The above was a text to a friend that helped me realize something I've struggled to put into words for a long time - I'm disappointed in myself. Despite currently having a life that I love, disappointment has been a near constant companion since I "fired myself", ie. quit, my first job out of college. And despite the fact that I now know to look at failures as chances to grow and improve and despite the fact that I have repeated, "Failure is an event, not a person," over and over to myself literally hundreds of times, I still struggle.

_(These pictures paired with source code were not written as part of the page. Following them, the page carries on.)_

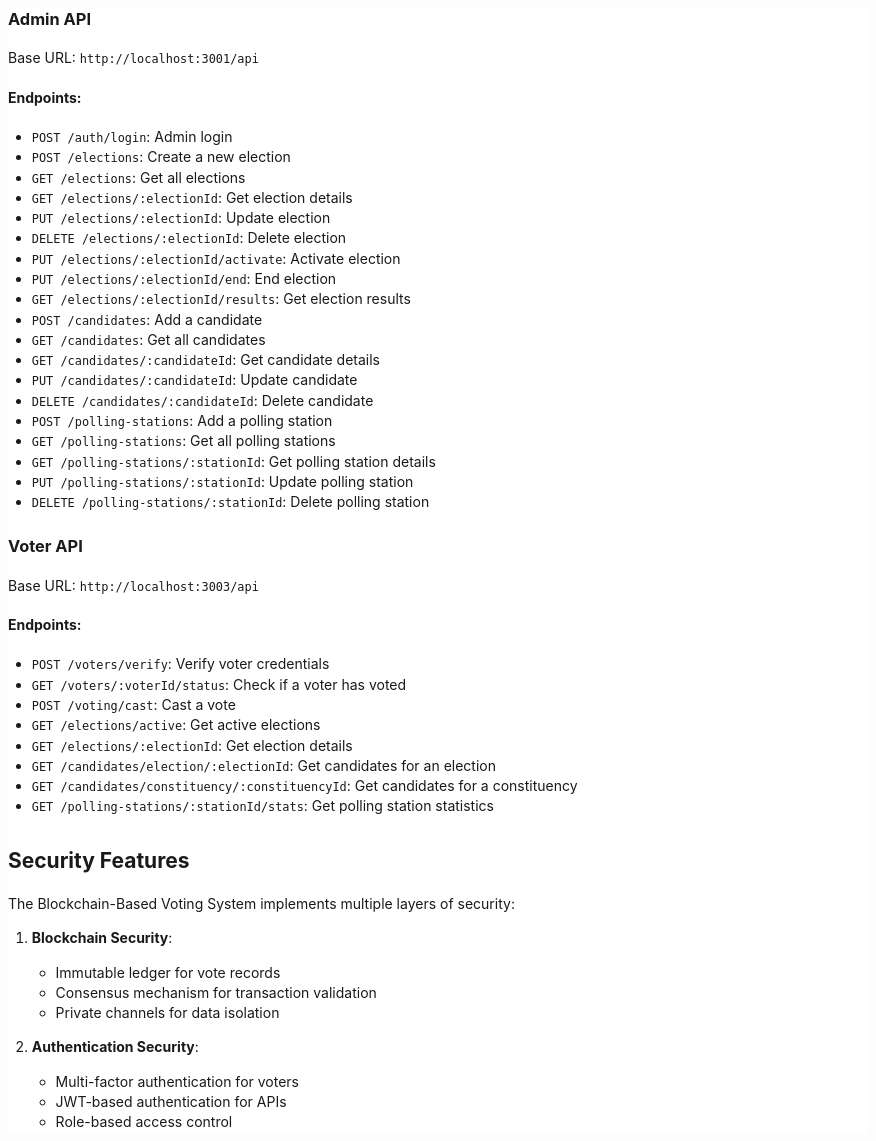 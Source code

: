 ### Admin API

Base URL: `http://localhost:3001/api`

#### Endpoints:

- `POST /auth/login`: Admin login
- `POST /elections`: Create a new election
- `GET /elections`: Get all elections
- `GET /elections/:electionId`: Get election details
- `PUT /elections/:electionId`: Update election
- `DELETE /elections/:electionId`: Delete election
- `PUT /elections/:electionId/activate`: Activate election
- `PUT /elections/:electionId/end`: End election
- `GET /elections/:electionId/results`: Get election results
- `POST /candidates`: Add a candidate
- `GET /candidates`: Get all candidates
- `GET /candidates/:candidateId`: Get candidate details
- `PUT /candidates/:candidateId`: Update candidate
- `DELETE /candidates/:candidateId`: Delete candidate
- `POST /polling-stations`: Add a polling station
- `GET /polling-stations`: Get all polling stations
- `GET /polling-stations/:stationId`: Get polling station details
- `PUT /polling-stations/:stationId`: Update polling station
- `DELETE /polling-stations/:stationId`: Delete polling station

### Voter API

Base URL: `http://localhost:3003/api`

#### Endpoints:

- `POST /voters/verify`: Verify voter credentials
- `GET /voters/:voterId/status`: Check if a voter has voted
- `POST /voting/cast`: Cast a vote
- `GET /elections/active`: Get active elections
- `GET /elections/:electionId`: Get election details
- `GET /candidates/election/:electionId`: Get candidates for an election
- `GET /candidates/constituency/:constituencyId`: Get candidates for a constituency
- `GET /polling-stations/:stationId/stats`: Get polling station statistics

## Security Features

The Blockchain-Based Voting System implements multiple layers of security:

1. **Blockchain Security**:
   - Immutable ledger for vote records
   - Consensus mechanism for transaction validation
   - Private channels for data isolation

2. **Authentication Security**:
   - Multi-factor authentication for voters
   - JWT-based authentication for APIs
   - Role-based access control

And I wish I were the type of person who gets knocked down and then comes right back up swinging... But I'm not. Instead I sentenced myself to my own exile. Abraham had... what... 40 years in the wilderness. I gave myself 6. Between the time I left that first job and that my husband I basically wondered. I looked and searched for "success", "non-failure", a way to prove to myself in the world I was worthy.
It wasn't until I met my uber-confident husband that I realized that the puddle of self-doubt that I swam in was not the norm. There was a much more positive alternative.
More importantly, the person I wanted to be and the person I was becoming were lining up for the first time.
But my disappointment was, and apparently IS, still there. Lurking in the shadows. Swooping down in times of doubt or disappointment. Making me ask, "What if?" and saying, "If only..." in hopes to somehow correct the mistakes of my past. And, this is key, in hopes of increasing my happiness.
Let me let that sit in for a moment.
To be hypothetically happier, I sacrifice my current joy by wallowing in both past and current disappointment. This has to stop.